Within the listing below, the lines containing "using" are to be counted. Give the number only.

**Source information**
===

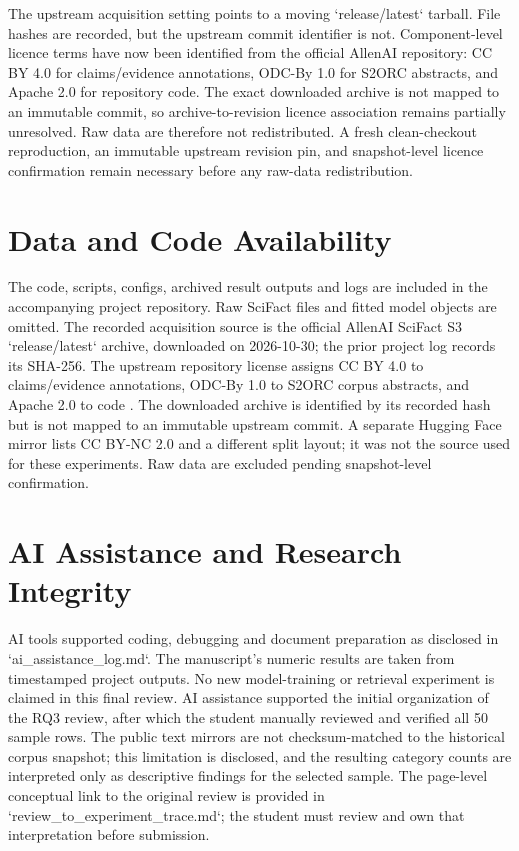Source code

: \documentclass[10pt]{article}
\begin{document}
The upstream acquisition setting points to a moving `release/latest` tarball. File hashes are recorded, but the upstream commit identifier is not. Component-level licence terms have now been identified from the official AllenAI repository: CC BY 4.0 for claims/evidence annotations, ODC-By 1.0 for S2ORC abstracts, and Apache 2.0 for repository code. The exact downloaded archive is not mapped to an immutable commit, so archive-to-revision licence association remains partially unresolved. Raw data are therefore not redistributed. A fresh clean-checkout reproduction, an immutable upstream revision pin, and snapshot-level licence confirmation remain necessary before any raw-data redistribution.

\section*{Data and Code Availability}
The code, scripts, configs, archived result outputs and logs are included in the accompanying project repository. Raw SciFact files and fitted model objects are omitted. The recorded acquisition source is the official AllenAI SciFact S3 `release/latest` archive, downloaded on 2026-10-30; the prior project log records its SHA-256. The upstream repository license assigns CC BY 4.0 to claims/evidence annotations, ODC-By 1.0 to S2ORC corpus abstracts, and Apache 2.0 to code \citep{allenai2026scifactlicense}. The downloaded archive is identified by its recorded hash but is not mapped to an immutable upstream commit. A separate Hugging Face mirror lists CC BY-NC 2.0 and a different split layout; it was not the source used for these experiments. Raw data are excluded pending snapshot-level confirmation.

\section*{AI Assistance and Research Integrity}
AI tools supported coding, debugging and document preparation as disclosed in `ai_assistance_log.md`. The manuscript's numeric results are taken from timestamped project outputs. No new model-training or retrieval experiment is claimed in this final review. AI assistance supported the initial organization of the RQ3 review, after which the student manually reviewed and verified all 50 sample rows. The public text mirrors are not checksum-matched to the historical corpus snapshot; this limitation is disclosed, and the resulting category counts are interpreted only as descriptive findings for the selected sample. The page-level conceptual link to the original review is provided in `review_to_experiment_trace.md`; the student must review and own that interpretation before submission.

\balance

\end{document}
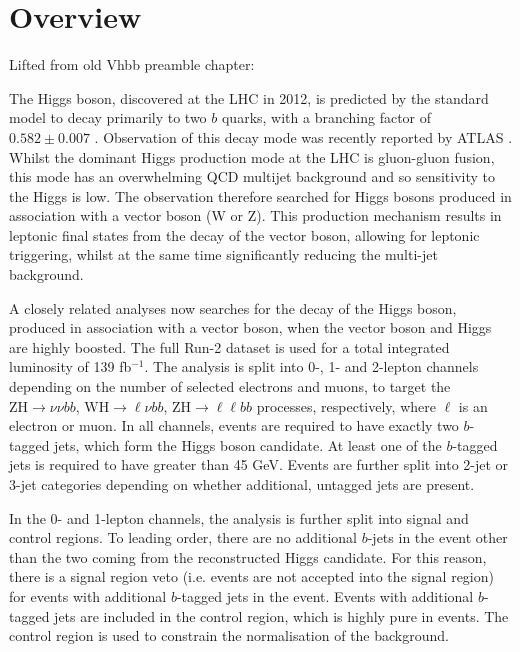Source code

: \section{Overview}

Lifted from old Vhbb preamble chapter:

The Higgs boson, discovered at the LHC in 2012, is predicted by the standard model to decay primarily to two $b$ quarks, with a branching factor of $0.582 \pm 0.007$ \cite{2016arXiv161007922D:2016:higgs}. 
Observation of this decay mode was recently reported by ATLAS \cite{HIGG-2018-04}. Whilst the dominant Higgs production mode at the LHC is gluon-gluon fusion, this mode has an overwhelming QCD multijet background and so sensitivity to the Higgs is low. The \hbb observation therefore searched for Higgs bosons produced in association with a vector boson (W or Z). This production mechanism results in leptonic final states from the decay of the vector boson, allowing for leptonic triggering, whilst at the same time significantly reducing the multi-jet background. 

A closely related analyses now searches for the \hbb decay of the Higgs boson, produced in association with a vector boson, when the vector boson and Higgs are highly boosted. The full Run-2 dataset is used for a total integrated luminosity of 139 fb$^{-1}$. The analysis is split into 0-, 1- and 2-lepton channels depending on the number of selected electrons and muons, to target the $\text{ZH} \rightarrow \nu\nu bb$, $\text{WH} \rightarrow \ell\nu bb$, $\text{ZH} \rightarrow \ell\ell bb$ processes, respectively, where $\ell$ is an electron or muon. In all channels, events are required to have exactly two $b$-tagged jets, which form the Higgs boson candidate. At least one of the $b$-tagged jets is required to have \pT greater than 45 GeV. Events are further split into 2-jet or 3-jet categories depending on whether additional, untagged jets are present. 

In the 0- and 1-lepton channels, the analysis is further split into signal and control regions. To leading order, there are no additional $b$-jets in the event other than the two coming from the reconstructed Higgs candidate. For this reason, there is a signal region veto (i.e. events are not accepted into the signal region) for events with additional $b$-tagged jets in the event. Events with additional $b$-tagged jets are included in the control region, which is highly pure in \ttbar events. The control region is used to constrain the normalisation of the \ttbar background.


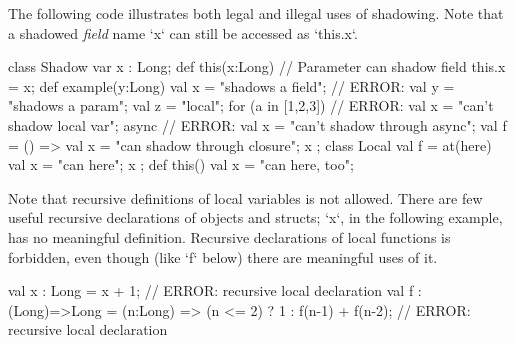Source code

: \begin{ex}
The following code illustrates both legal and illegal uses of shadowing.
Note that a shadowed {\em field} name \xcd`x` can still be accessed 
as \xcd`this.x`. 

\begin{xten}
class Shadow{
  var x : Long; 
  def this(x:Long) { 
     // Parameter can shadow field
     this.x = x; 
  }
  def example(y:Long) {
     val x = "shadows a field";
     // ERROR: val y = "shadows a param";
     val z = "local";
     for (a in [1,2,3]) {
        // ERROR: val x = "can't shadow local var";
     }
     async {
        // ERROR: val x = "can't shadow through async";
     }        
     val f = () => { 
       val x = "can shadow through closure";
       x
     };
     class Local {
        val f = at(here) { val x = "can here"; x };
        def this() { val x = "can here, too"; }
     }
  }
}
\end{xten}
%



\end{ex}

\begin{ex}
Note that recursive definitions of local variables is not allowed.  There are
few useful recursive declarations of objects and structs; \xcd`x`, in the
following example, has no meaningful definition.  Recursive declarations of
local functions is forbidden, even though (like \xcd`f` below) there are
meaningful uses of it.  
\begin{xten}
val x : Long = x + 1; // ERROR: recursive local declaration
val f : (Long)=>Long 
      = (n:Long) => (n <= 2) ? 1 : f(n-1) + f(n-2);
      // ERROR: recursive local declaration
\end{xten}

\end{ex}



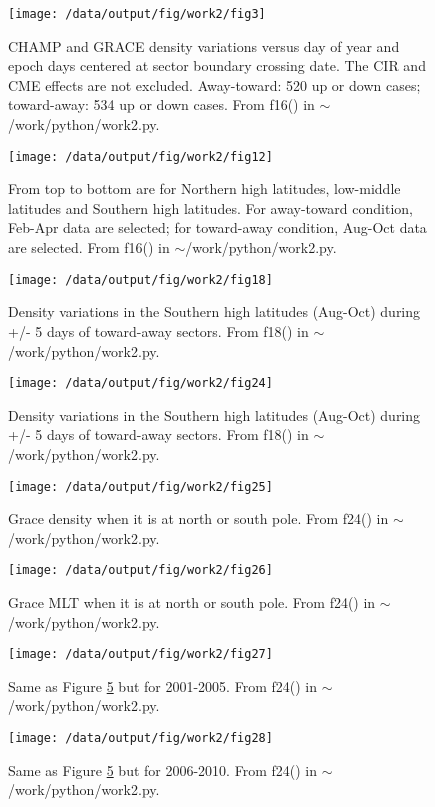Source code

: \documentclass[12pt,a4paper]{article}
\begin{document}
\begin{figure}[!ht]
    \centering
    \texttt{[image: /data/output/fig/work2/fig3]}
    \label{fig6}
    \caption{CHAMP and GRACE density variations versus day of year and epoch days centered at sector boundary crossing date. The CIR and CME effects are not excluded. Away-toward: 520 up or down cases; toward-away: 534 up or down cases. From f16() in $\sim$/work/python/work2.py. }
\end{figure}

\begin{figure}[!ht]
    \centering
    \texttt{[image: /data/output/fig/work2/fig12]}
    \label{fig7}
    \caption{From top to bottom are for Northern high latitudes, low-middle latitudes and Southern high latitudes. For away-toward condition, Feb-Apr data are selected; for toward-away condition, Aug-Oct data are selected. From f16() in $\sim$/work/python/work2.py.}
\end{figure}

\begin{figure}[!ht]
    \centering
    \texttt{[image: /data/output/fig/work2/fig18]}
    \label{fig8}
    \caption{Density variations in the Southern high latitudes (Aug-Oct) during +/- 5 days of toward-away sectors. From f18() in $\sim$/work/python/work2.py.}
\end{figure}

\begin{figure}[!ht]
    \centering
    \texttt{[image: /data/output/fig/work2/fig24]}
    \label{fig9}
    \caption{Density variations in the Southern high latitudes (Aug-Oct) during +/- 5 days of toward-away sectors. From f18() in $\sim$/work/python/work2.py.}
\end{figure}

\begin{figure}[!ht]
    \centering
    \texttt{[image: /data/output/fig/work2/fig25]}
    \caption{Grace density when it is at north or south pole. From f24() in $\sim$/work/python/work2.py.}
    \label{fig10}
\end{figure}

\begin{figure}[!ht]
    \centering
    \texttt{[image: /data/output/fig/work2/fig26]}
    \label{fig11}
    \caption{Grace MLT when it is at north or south pole. From f24() in $\sim$/work/python/work2.py.}
\end{figure}

\begin{figure}[!ht]
    \centering
    \texttt{[image: /data/output/fig/work2/fig27]}
    \label{fig12}
    \caption{Same as Figure \ref{fig10} but for 2001-2005. From f24() in $\sim$/work/python/work2.py.}
\end{figure}

\begin{figure}[!ht]
    \centering
    \texttt{[image: /data/output/fig/work2/fig28]}
    \label{fig13}
    \caption{Same as Figure \ref{fig10} but for 2006-2010. From f24() in $\sim$/work/python/work2.py.}
\end{figure}
\end{document}
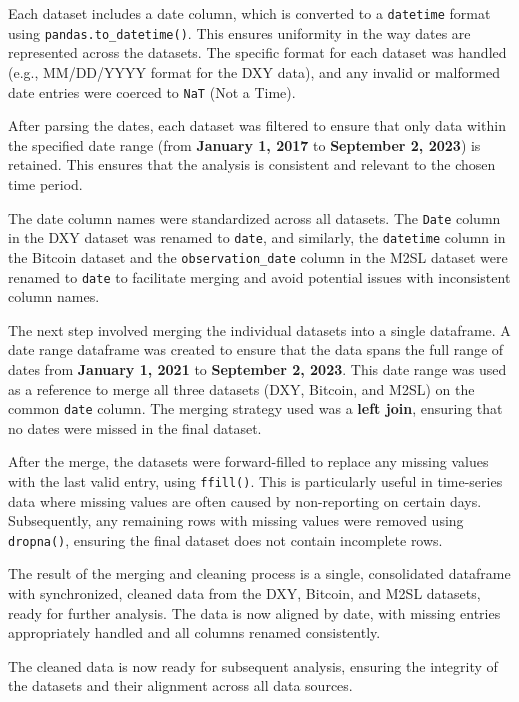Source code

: Each dataset includes a date column, which is converted to a \texttt{datetime} format using \texttt{pandas.to\_datetime()}.
This ensures uniformity in the way dates are represented across the datasets. The specific format for each dataset was
handled (e.g., MM/DD/YYYY format for the DXY data), and any invalid or malformed date entries were coerced to \texttt{NaT}
(Not a Time).

After parsing the dates, each dataset was filtered to ensure that only data within the specified date range (from
\textbf{January 1, 2017} to \textbf{September 2, 2023}) is retained. This ensures that the analysis is consistent and
relevant to the chosen time period.

The date column names were standardized across all datasets. The \texttt{Date} column in the DXY dataset was renamed to
\texttt{date}, and similarly, the \texttt{datetime} column in the Bitcoin dataset and the \texttt{observation\_date}
column in the M2SL dataset were renamed to \texttt{date} to facilitate merging and avoid potential issues with inconsistent
column names.

The next step involved merging the individual datasets into a single dataframe. A date range dataframe was created to
ensure that the data spans the full range of dates from \textbf{January 1, 2021} to \textbf{September 2, 2023}. This date
range was used as a reference to merge all three datasets (DXY, Bitcoin, and M2SL) on the common \texttt{date} column.
The merging strategy used was a \textbf{left join}, ensuring that no dates were missed in the final dataset.

After the merge, the datasets were forward-filled to replace any missing values with the last valid entry, using
\texttt{ffill()}. This is particularly useful in time-series data where missing values are often caused by non-reporting on
certain days. Subsequently, any remaining rows with missing values were removed using \texttt{dropna()}, ensuring the final
dataset does not contain incomplete rows.

The result of the merging and cleaning process is a single, consolidated dataframe with synchronized, cleaned data from
the DXY, Bitcoin, and M2SL datasets, ready for further analysis. The data is now aligned by date, with missing entries
appropriately handled and all columns renamed consistently.

The cleaned data is now ready for subsequent analysis, ensuring the integrity of the datasets and their alignment across
all data sources.

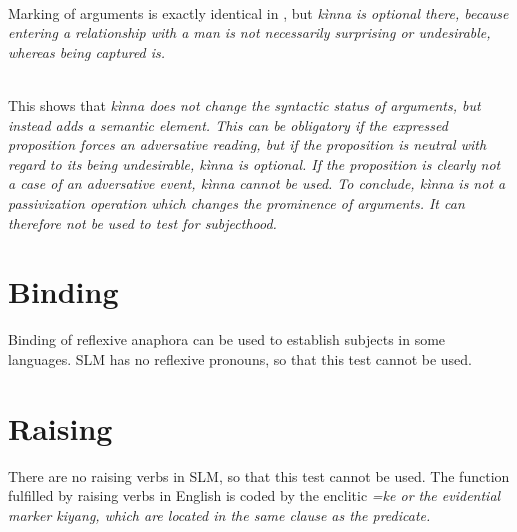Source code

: \\

Marking of arguments is exactly identical in , but  \em kìnna \em is optional there, because entering a relationship with a man is not necessarily surprising or undesirable, whereas being captured is.

 \\


This shows that \em kìnna \em does not change the syntactic status of arguments, but instead adds a semantic element. This can be obligatory if the expressed proposition forces an adversative reading, but if the proposition is neutral with regard to its being undesirable, \em kìnna \em is optional. If the proposition is clearly not a case of an adversative event, \em kìnna \em cannot be used. To conclude, \em kìnna \em is not a passivization operation which changes the prominence of arguments. It can therefore not be used to test for subjecthood.

\section{Binding}\label{sec:grel:Binding}
Binding of reflexive anaphora can be used to establish subjects in some languages. SLM has no reflexive pronouns, so that this test cannot be used.

\section{Raising}\label{sec:grel:Raising}
There are no raising verbs in SLM, so that this test cannot be used. The function fulfilled by raising verbs in English is coded by the enclitic \em =ke \em or the evidential marker \em kiyang\em, which are located in the same clause as the predicate.

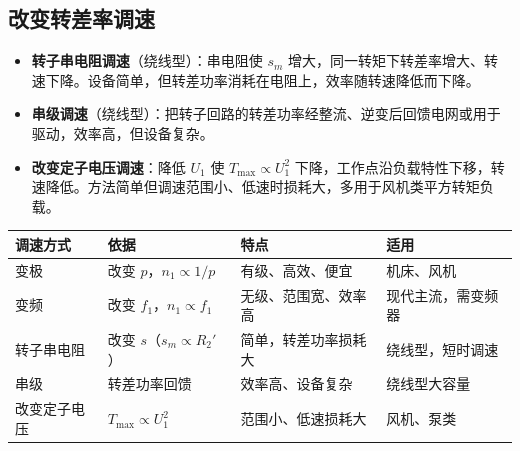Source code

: \subsection{改变转差率调速}
\begin{itemize}
  \item \textbf{转子串电阻调速}（绕线型）：串电阻使 $s_m$ 增大，同一转矩下转差率增大、转速下降。设备简单，但转差功率消耗在电阻上，效率随转速降低而下降。
  \item \textbf{串级调速}（绕线型）：把转子回路的转差功率经整流、逆变后回馈电网或用于驱动，效率高，但设备复杂。
  \item \textbf{改变定子电压调速}：降低 $U_1$ 使 $T_{\max}\propto U_1^2$ 下降，工作点沿负载特性下移，转速降低。方法简单但调速范围小、低速时损耗大，多用于风机类平方转矩负载。
\end{itemize}

\begin{center}
\begin{tabular}{@{}p{2.3cm}p{3.4cm}p{3.8cm}p{3.4cm}@{}}
\toprule
调速方式 & 依据 & 特点 & 适用 \\
\midrule
变极 & 改变 $p$，$n_1\propto1/p$ & 有级、高效、便宜 & 机床、风机 \\
变频 & 改变 $f_1$，$n_1\propto f_1$ & 无级、范围宽、效率高 & 现代主流，需变频器 \\
转子串电阻 & 改变 $s$（$s_m\propto R_2'$） & 简单，转差功率损耗大 & 绕线型，短时调速 \\
串级 & 转差功率回馈 & 效率高、设备复杂 & 绕线型大容量 \\
改变定子电压 & $T_{\max}\propto U_1^2$ & 范围小、低速损耗大 & 风机、泵类 \\
\bottomrule
\end{tabular}
\end{center}

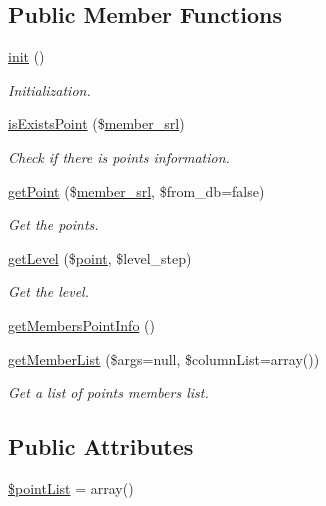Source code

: \subsection*{Public Member Functions}
\begin{DoxyCompactItemize}
\item 
\hyperlink{classpointModel_add66679251115fa4592f15398f3efc62}{init} ()
\begin{DoxyCompactList}\small\item\em Initialization. \end{DoxyCompactList}\item 
\hyperlink{classpointModel_a9e143b8c0eb599eebcce662a70a1dbd9}{is\+Exists\+Point} (\$\hyperlink{ko_8install_8php_aa61f9e08f0fe505094d26f8143f30bbd}{member\+\_\+srl})
\begin{DoxyCompactList}\small\item\em Check if there is points information. \end{DoxyCompactList}\item 
\hyperlink{classpointModel_ac3d92531cca94dd31fde8f6b86a855fc}{get\+Point} (\$\hyperlink{ko_8install_8php_aa61f9e08f0fe505094d26f8143f30bbd}{member\+\_\+srl}, \$from\+\_\+db=false)
\begin{DoxyCompactList}\small\item\em Get the points. \end{DoxyCompactList}\item 
\hyperlink{classpointModel_aaada8e8cba6e965f06c2b25e4974537c}{get\+Level} (\$\hyperlink{classpoint}{point}, \$level\+\_\+step)
\begin{DoxyCompactList}\small\item\em Get the level. \end{DoxyCompactList}\item 
\hyperlink{classpointModel_a87117e204a484410442a54ee56332836}{get\+Members\+Point\+Info} ()
\item 
\hyperlink{classpointModel_ab3b968a740e10f9039da99adae67dcb7}{get\+Member\+List} (\$args=null, \$column\+List=array())
\begin{DoxyCompactList}\small\item\em Get a list of points members list. \end{DoxyCompactList}\end{DoxyCompactItemize}
\subsection*{Public Attributes}
\begin{DoxyCompactItemize}
\item 
\hyperlink{classpointModel_a4aec7fcf0df721c0046d2b9a9380f0ae}{\$point\+List} = array()
\end{DoxyCompactItemize}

===

**Output below**
3